EC-70124: oral multi-kinase inhibitor targeting both tumor and cancer stem cells in acute leukaemias and solid tumors (FL3-PIM-SYK triple inhibitor for AML)

Discovery and Development of kinase inhibitors represents a major effort in R&D for pharmaceutical companies nowadays, as a result the number of publications on this topic is at an all-time high. The mainstream goal is to develop selective and potent inhibitors of kinases involved in signal transduction pathways related to a variety of diseases, especially those unlocking new drug targets.

EntreChem has focused its efforts in the Indolocarbazole chemical class, since several examples of natural and synthetic indolocarbazoles have reached clinical trials, indicating they are safe in humans. Our unique core technology allows combinatorial biosynthesis of genes from the naturally occurring Staurosporine and Rebeccamycin, providing a library of hybrid indolocarbazoles, whose Mechanism of Action is based on potent but more selective kinase inhibition as compared to the all-natural hit compounds. Since these analogs are much less promiscuous than Staurosporine, their toxicity in vivo enables further preclinical development.

EntreChem has selected EC-70124 from this library for development, since the biochemical in vitro profile, confirmed by cellular experiments, indicates that its mode of action impacts solid tumors dependent of pathways like NF-kB, Akt/mTOR, JAK/STAT, and Acute Leukemias dependent on FLT3, PIM and SYK. Therefore, EC-7014 is potentially useful both in solid and hematological tumors.

Some of these pathways are known to be present not only in the bulk of the tumor, but the cancer stem cell population as well. This provides the opportunity to target both populations with the same molecule, unlike traditional chemotherapy and other targeted approaches. Early examples of this potential have been demonstrated by EntreChem in several murine models, among others glioblastoma multiforme, where it forces NF-kB dependent differentiation of cancer stem cells and prostate cancer, where it is particularly effective in tumors where there is overactivation of STAT3 concurrent with NF-kB, a mechanism shared by the cancer stem cells as well.

More recently, we have described EC-70124 as the first in class triple Flt3-Pim-Syk inhibitor for Acute Myeloid Leukemia (AML) with superior metabolic and PPB profile. In AML, earlier efforts focused on a single target (FLT3), resulting in the approval of Midostaurin by Novartis, developed from the same chemical class as EC-70124. Next-generation drugs in this space recognize the value of hitting additional targets, and several programs based on dual inhibition are in mid-stage clinical trials (dual FLT3-PIM, FLT3-SYK, FLT3- PDGFR).

The oral formulation developed by EntreChem is active in animal models of both solid tumors and leukaemias. Dose range finding (DRF) and IND-enabling toxicity studies have been carried out, and pharmacokinetic data shows plasma levels well above those needed for therapeutic action in vitro. Importantly, the protein plasma binding in humans is several times lower that clinically proven inhibitors of its class, emphasizing the potential of EC-70124 for oncology applications.

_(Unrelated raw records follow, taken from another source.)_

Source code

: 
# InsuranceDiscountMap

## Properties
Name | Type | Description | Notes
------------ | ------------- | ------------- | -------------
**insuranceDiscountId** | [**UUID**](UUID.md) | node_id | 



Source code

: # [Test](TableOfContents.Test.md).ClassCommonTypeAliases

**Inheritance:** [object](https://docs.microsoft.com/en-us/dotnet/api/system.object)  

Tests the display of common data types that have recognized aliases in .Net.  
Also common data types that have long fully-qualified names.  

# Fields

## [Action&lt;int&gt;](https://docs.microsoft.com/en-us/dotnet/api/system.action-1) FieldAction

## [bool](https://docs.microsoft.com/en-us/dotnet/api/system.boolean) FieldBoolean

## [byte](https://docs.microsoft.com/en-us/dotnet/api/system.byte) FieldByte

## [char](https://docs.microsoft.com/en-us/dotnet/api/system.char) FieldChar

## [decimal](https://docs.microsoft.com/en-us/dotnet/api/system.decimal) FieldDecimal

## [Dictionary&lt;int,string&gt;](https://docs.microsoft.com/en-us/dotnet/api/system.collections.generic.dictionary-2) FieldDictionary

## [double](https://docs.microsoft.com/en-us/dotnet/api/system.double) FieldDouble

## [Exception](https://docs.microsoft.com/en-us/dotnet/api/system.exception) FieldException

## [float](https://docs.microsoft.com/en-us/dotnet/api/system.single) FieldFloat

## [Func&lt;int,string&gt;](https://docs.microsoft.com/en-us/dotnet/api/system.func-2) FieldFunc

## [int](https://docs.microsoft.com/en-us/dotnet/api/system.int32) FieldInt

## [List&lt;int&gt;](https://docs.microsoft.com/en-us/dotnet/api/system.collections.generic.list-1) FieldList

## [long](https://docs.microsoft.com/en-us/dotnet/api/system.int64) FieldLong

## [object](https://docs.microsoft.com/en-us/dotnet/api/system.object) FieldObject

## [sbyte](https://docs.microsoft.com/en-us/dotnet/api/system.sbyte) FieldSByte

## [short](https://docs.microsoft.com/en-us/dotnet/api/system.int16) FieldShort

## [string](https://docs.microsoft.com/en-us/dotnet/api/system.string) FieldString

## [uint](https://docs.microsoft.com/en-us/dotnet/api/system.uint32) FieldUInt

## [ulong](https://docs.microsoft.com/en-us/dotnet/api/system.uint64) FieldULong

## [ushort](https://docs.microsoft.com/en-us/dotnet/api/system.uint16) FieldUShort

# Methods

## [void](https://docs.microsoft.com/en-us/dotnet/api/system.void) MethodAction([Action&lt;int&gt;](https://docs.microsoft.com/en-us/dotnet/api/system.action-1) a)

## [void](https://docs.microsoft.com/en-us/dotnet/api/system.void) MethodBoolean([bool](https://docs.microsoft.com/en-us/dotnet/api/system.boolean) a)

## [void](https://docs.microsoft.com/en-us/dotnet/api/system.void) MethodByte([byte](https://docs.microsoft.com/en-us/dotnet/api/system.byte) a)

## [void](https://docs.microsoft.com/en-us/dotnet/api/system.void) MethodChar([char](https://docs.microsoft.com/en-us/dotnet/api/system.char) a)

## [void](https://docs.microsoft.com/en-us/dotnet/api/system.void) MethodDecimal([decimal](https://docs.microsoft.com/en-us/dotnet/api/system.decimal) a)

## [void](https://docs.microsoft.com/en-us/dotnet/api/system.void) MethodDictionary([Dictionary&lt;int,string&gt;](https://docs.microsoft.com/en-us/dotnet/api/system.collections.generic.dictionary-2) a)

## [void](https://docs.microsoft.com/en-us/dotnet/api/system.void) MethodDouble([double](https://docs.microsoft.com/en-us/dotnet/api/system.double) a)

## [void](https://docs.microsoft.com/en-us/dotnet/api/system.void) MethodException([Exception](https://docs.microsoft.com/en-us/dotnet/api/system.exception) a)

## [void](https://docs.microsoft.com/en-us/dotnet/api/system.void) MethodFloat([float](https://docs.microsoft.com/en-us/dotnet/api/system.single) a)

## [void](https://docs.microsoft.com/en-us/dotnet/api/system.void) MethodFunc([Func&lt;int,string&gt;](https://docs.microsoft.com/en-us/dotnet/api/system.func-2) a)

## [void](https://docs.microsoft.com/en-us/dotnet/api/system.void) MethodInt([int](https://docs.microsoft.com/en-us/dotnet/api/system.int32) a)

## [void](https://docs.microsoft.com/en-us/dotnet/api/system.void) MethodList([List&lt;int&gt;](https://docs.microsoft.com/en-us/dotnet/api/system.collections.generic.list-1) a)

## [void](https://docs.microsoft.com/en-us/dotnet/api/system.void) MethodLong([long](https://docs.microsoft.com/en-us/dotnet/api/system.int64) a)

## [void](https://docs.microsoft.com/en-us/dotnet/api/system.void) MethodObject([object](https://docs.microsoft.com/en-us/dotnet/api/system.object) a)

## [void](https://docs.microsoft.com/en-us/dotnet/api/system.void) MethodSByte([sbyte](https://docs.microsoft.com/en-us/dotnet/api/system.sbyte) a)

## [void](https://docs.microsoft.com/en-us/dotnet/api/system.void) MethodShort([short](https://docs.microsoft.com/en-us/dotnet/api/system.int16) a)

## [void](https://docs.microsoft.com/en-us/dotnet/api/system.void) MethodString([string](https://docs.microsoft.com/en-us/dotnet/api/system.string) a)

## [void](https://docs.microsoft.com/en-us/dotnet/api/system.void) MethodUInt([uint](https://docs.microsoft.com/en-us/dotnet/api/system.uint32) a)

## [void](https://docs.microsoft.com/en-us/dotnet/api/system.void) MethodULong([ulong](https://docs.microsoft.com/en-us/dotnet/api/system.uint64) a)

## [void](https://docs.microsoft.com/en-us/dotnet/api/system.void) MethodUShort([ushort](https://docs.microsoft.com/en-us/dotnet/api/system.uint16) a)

EC-70124 boasts a strong publication record in peer-reviewed, high impact journals. Highlights of EC-70124 profile:

  • EC-70124 targets kinases involved in cancer development, according to data from the Ambit, Proqinase and Carna platforms. Targets include Flt3, JAK2, SYK, CHK1, PIM, Aur, IKK.
  • EC-70124 targets cancer stem cells, as proven, among other data, by sphere forming assays both in vitro and ex vivo from tumor xenografts treated with the drug. This is an important feature that sets apart EC-70124 from traditional chemotherapy.
  • Pharmacodynamic studies show EC-70124 hits targets in vivo at efficacious doses for xenograft treatment. For example, NF-kB activity shuts down after a drug pulse is delivered orally.
  • EntreChem has demonstrated multiple in vivo proof of concept with EC-70124, showing high efficacy in human tumor mice models: 70-90% tumor growth inhibition (TGI) or partial to full regression, together with significant survival benefit. The most impressive response is observed in hematological tumors, specifically Acute Myeloid Leukemia (AML), including full regression and permanent cures. Solid tumors include glioblastoma, prostate cancer, triple negative breast cancer and colon cancer. Further details in the publication list.